Uno de los montajes que más llamó la atención fue un grupo de jóvenes que decidieron instalar una auténtica discoteca en la esquina de la calle Obispo. Se presentaron en la fiesta con una mesa de mezclas, altavoces, luces de colores y se disfrazaron de pinchadiscos, con lo que no sólo lograron sorprender a los presentes, sino que provocaron que muchos se quedasen alrededor para bailar.
Sin embargo, éste no fue el montaje más elaborado. A unos veinte metros se colocó una pandilla que consiguió hacerse famosa en todo el botellón. Estos pacenses decidieron imitar a los típicos puestos de comida que se instalan en estas fiestas: llevaron una mesa, carteles y, por supuesto, hamburguesas y salchichas. Todo era falso, pero aún así tuvieron muchas ofertas para vender su material.
En cuanto a disfraces colectivos, también llamaron mucho la atención un grupo de pilotos que llegaron al botellón con un avión construido por ellos mismos. Lo más gracioso del disfraz, sin embargo, fue el nombre que eligieron para su novedosa compañía aérea: Air Bellota. Además, el aeroplano no era un complemento decorativo, ya que incluía maletero para llevar el hielo, las botellas y los refrescos. Todo lo necesario para hacer el botellón.

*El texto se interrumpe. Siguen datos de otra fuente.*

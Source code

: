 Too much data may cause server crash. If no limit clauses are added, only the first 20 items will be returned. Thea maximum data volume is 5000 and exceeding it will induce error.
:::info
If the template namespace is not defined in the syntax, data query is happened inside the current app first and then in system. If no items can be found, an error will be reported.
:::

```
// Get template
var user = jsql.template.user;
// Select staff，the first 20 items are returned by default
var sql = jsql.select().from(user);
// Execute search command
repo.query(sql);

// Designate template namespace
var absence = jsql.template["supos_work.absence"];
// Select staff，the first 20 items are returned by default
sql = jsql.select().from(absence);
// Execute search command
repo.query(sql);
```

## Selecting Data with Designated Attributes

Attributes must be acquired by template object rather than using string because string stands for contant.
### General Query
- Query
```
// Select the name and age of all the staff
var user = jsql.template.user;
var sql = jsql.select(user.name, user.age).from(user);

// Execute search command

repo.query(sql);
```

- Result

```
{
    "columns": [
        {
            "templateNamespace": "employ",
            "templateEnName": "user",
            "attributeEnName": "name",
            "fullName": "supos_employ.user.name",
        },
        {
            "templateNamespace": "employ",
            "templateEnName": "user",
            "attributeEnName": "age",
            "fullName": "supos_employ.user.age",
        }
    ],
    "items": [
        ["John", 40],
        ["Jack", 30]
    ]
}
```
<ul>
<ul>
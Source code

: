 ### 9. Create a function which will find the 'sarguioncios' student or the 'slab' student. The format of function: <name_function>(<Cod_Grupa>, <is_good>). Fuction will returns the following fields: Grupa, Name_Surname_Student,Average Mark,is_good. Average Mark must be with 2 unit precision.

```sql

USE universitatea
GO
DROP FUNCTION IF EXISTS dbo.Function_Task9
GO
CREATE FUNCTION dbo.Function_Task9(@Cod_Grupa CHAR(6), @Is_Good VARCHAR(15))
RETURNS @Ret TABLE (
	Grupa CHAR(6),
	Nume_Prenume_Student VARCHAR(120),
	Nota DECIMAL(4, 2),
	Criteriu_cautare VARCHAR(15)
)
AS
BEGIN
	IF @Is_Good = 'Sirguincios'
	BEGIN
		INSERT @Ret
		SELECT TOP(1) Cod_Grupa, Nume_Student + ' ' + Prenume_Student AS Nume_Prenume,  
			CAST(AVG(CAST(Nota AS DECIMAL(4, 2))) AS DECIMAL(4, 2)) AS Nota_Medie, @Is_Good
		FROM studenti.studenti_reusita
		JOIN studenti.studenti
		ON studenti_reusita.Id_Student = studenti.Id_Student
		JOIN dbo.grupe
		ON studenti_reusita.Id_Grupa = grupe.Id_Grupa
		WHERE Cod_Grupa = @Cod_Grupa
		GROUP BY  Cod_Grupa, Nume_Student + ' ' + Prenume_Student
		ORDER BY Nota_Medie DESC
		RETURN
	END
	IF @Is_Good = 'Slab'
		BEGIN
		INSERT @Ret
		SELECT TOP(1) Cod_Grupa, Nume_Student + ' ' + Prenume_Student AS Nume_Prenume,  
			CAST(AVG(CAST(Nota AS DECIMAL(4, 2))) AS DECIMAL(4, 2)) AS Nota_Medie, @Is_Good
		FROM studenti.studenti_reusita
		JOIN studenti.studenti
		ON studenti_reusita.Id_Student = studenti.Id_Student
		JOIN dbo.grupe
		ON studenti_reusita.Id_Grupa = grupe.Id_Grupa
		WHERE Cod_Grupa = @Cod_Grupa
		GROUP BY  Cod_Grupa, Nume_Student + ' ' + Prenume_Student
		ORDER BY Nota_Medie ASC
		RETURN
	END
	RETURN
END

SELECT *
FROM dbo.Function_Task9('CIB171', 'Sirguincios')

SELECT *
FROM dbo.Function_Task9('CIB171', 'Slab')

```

Estos pilotos tuvieron que competir por ser los más fotografiados con otro grupo que también escogió
uno de los disfraces más originales. Vestidos de rosa y con una silla de tamaño infantil en la cabeza, consiguieron que muchas personas se parasen para preguntarles de qué iban disfrazados. La respuesta: de chicles pegados a una silla.
A nivel general, sin embargo, los disfraces de grupo fueron de temática más clásica: socorristas, sevillanas, hippies... Eso sí, se notó un cambio de tendencia con respecto a otros años.
En esta ocasión, hubo menos chicas en minifalda y botas altas y muchas más que optaron por abrigarse para poder aguantar en unas noches tan frías al pie del cañón. Entre los varones se puso muy de moda el disfraz de musculitos de cuerpo completo. No por estar guapos, sino porque abriga mucho. También se pudieron ver bastantes trajes de animales hechos de tela de pelo, otro elemento muy útil contra las bajas temperaturas.
Quienes no tuvieron este problema fueron los que acudieron al botellón vestidos precisamente de eso, de botellón. Estos pacenses se disfrazaron cada uno de una marca de alcohol con su etiqueta, el tapón y mucha imaginación.
Entre los disfraces más modernos destacaron algunos de toda la vida, pero que no dejan de ser sorprendentes. Este es el caso de tres chicos que se vistieron de la típica muñeca de la legión que antiguamente era muy codiciada como recuerdo de España.